Despite significant progress in autonomous vehicles (AVs), the development of driving policies that ensure both the safety of AVs and traffic flow efficiency has not yet been fully explored. In this paper, we propose an enhanced human-in-the-loop reinforcement learning method, termed the Human as AI mentor-based deep reinforcement learning (HAIM-DRL) framework, which facilitates safe and efficient autonomous driving in mixed traffic platoon. Drawing inspiration from the human learning process, we first introduce an innovative learning paradigm that effectively injects human intelligence into AI, termed Human as AI mentor (HAIM). In this paradigm, the human expert serves as a mentor to the AI agent. While allowing the agent to sufficiently explore uncertain environments, the human expert can take control in dangerous situations and demonstrate correct actions to avoid potential accidents.
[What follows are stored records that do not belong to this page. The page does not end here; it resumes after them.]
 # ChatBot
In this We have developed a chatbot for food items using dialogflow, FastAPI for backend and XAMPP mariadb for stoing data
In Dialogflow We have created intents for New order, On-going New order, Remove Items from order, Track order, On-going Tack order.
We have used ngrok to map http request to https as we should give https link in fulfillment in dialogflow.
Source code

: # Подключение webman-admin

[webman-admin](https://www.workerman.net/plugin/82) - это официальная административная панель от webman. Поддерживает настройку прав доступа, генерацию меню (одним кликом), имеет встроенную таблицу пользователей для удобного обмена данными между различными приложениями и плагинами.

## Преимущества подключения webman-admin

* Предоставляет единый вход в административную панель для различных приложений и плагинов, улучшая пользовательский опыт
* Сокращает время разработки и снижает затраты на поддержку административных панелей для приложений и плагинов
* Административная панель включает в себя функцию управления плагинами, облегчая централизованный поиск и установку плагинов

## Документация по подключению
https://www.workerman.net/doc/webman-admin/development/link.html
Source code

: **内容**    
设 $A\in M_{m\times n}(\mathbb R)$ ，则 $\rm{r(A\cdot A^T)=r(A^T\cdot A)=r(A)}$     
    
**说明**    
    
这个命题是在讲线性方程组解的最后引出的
On the other hand, the agent could be guided to minimize traffic flow disturbance, thereby optimizing traffic flow efficiency. In detail, HAIM-DRL leverages data collected from free exploration and partial human demonstrations as its two training sources. Remarkably, we circumvent the intricate process of manually designing reward functions; instead, we directly derive proxy state-action values from partial human demonstrations to guide the agents’ policy learning. Additionally, we employ a minimal intervention technique to reduce the human mentor’s cognitive load. Comparative results show that HAIM-DRL outperforms traditional methods in driving safety, sampling efficiency, mitigation of traffic flow disturbance, and generalizability to unseen traffic scenarios.